On Sun, Aug 16, 2009 at 8:17 PM, P.J. Eby <pje@telecommunity.com> wrote:
At 02:16 PM 8/16/2009 -0600, Zooko Wilcox-O'Hearn wrote:
So it appears to me that none of these techniques are both modular/ testable and compatible with distutils/setuptools/Distribute.  What
are we to do?

We could be modular if there was a way to specify pre-setup.py dependencies.

For a lot — although admittedly, not all — of the code in question, the only dependency is on some code that lives in the package itself which explicitly avoids depending on anything besides distutils.  That's not to say pre-setup.py dependencies wouldn't be useful, but if we could formalize making that case work (as it would if we could depend on the simplistic environment that a distutils-only 'setup.py install' has), it would go a long way towards fixing the larger problem.

Unfortunately, there isn't such a thing at the moment, short of calling setup() twice, and forcing the first call to have no script arguments, just a setup_requires argument.

So, "modular" is a slippery word.  Let me try to be a little more specific about what I personally want; Zooko can elaborate, and I'm flexible on some of it, but best to start with an ideal.

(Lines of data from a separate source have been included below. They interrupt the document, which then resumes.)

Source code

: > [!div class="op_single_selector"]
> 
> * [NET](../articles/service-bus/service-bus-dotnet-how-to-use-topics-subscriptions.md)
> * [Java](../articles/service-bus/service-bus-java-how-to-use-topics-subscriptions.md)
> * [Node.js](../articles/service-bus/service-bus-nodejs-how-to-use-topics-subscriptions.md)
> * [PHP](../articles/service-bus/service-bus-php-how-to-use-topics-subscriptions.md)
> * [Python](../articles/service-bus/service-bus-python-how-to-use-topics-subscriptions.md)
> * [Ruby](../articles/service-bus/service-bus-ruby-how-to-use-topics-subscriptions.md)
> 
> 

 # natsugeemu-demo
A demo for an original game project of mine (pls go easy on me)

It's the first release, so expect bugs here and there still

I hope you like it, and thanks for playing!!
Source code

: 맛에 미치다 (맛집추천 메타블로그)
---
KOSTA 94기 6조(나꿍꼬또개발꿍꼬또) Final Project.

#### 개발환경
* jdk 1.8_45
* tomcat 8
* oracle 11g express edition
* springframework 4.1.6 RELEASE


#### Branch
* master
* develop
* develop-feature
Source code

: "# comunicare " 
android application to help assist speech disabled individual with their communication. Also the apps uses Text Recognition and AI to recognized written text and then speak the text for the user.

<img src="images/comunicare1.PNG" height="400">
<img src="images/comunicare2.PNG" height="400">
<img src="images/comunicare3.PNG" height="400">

I have a development environment where sys.path is set up to point at the source code for a set of working branches.  For the purposes of this discussion let's say I've got "Nevow", which contains "nevow/__init__.py", "Twisted", which contains "twisted/__init__.py", and "Tahoe", which... well, actually it contains "src/allmydata/__init__.py" but happily my setup can deal with that.  My sys.path has ["Twisted", "Nevow", "Tahoe/src"] on the end of it.  My $PATH (or %PATH%, as the case may be) has Twisted/bin, Nevow/bin, Tahoe/bin.  I hope this convention is clear.

Now, here's the important point.  I want to run 'trial twisted', which is to say, "~/.../Twisted/bin/trial twisted", and have it load the code from my pre-existing "Twisted/" sys.path entry.  I want to load and examine the distribution metadata, which in the current context means running most of what usually goes in setup.py.  I also want to be able to run parts of the distribution process, to unit-test them, without actually invoking the entire thing.  There are lots of reasons to want this:
  1. It's much faster to skip installation, especially if you're rapidly iterating over changes to a small piece of the distribution setup process
  2. It encourages splitting the distribution process up into smaller pieces ("modularizing" it) so that it can be re-used by other parts of the same project.
  3. It allows for independent testing of those same pieces so that when they are re-used, there is some existing expectation that they will behave as expected that isn't specific to installation of a particular package.
  4. By including it in the package, you allow dependencies of that package to use the packaging functionality as well, so that custom distribution stuff is done consistently across all parts of an ecosystem.
As some of Zooko's links suggest, the way I would prefer to do that is for the distribution metadata to live in a module in 'twisted/', which can be imported by setup.py as a normal python module, and to have setup.py itself look like

from distutils import setup
from twisted.python.distribution import metadata
setup(**metadata)

or even better:

from twisted.python.distribution import autosetup
autosetup()

The buildbot, as it happens, has a similar setup.  There are specific buildslaves that do a full system installation rather than just an 'svn up' before running the tests, to do whole-system integration testing for the installation procedure, but that process is much slower and more disk-intensive, it increases wear and tear on the testing machines, and it takes longer to provide feedback to developers who are sitting idle, so we don't want to have it set up that way everywhere.

Of course, that'd only work if setuptools were present, and it would also force an immediate download of the build dependencies in question.  Something like:

 try:
     from setuptools import Distribution
 except ImportError:
     pass
 else:
     Distribution(dict(setup_requires=[...]))

What goes in the "..." is pretty important.  For one thing, I don't quite understand the implications of this approach.  For another, I really don't want to depend on setuptools, because we certainly need to keep supporting non-setuptools environments.

If you want to get fancy, you could replace the "pass" with printing some user-readable instructions after attempting to see if your build-time dependencies are already present.
 
This strikes me as very non-modular.  If such a message is interesting or important, presumably it needs to be localized, displayed by installers, etc, and therefore belongs in a module somewhere.  Even if that module needs to be bundled along with your application in order to make it work :).

Thanks for reading :).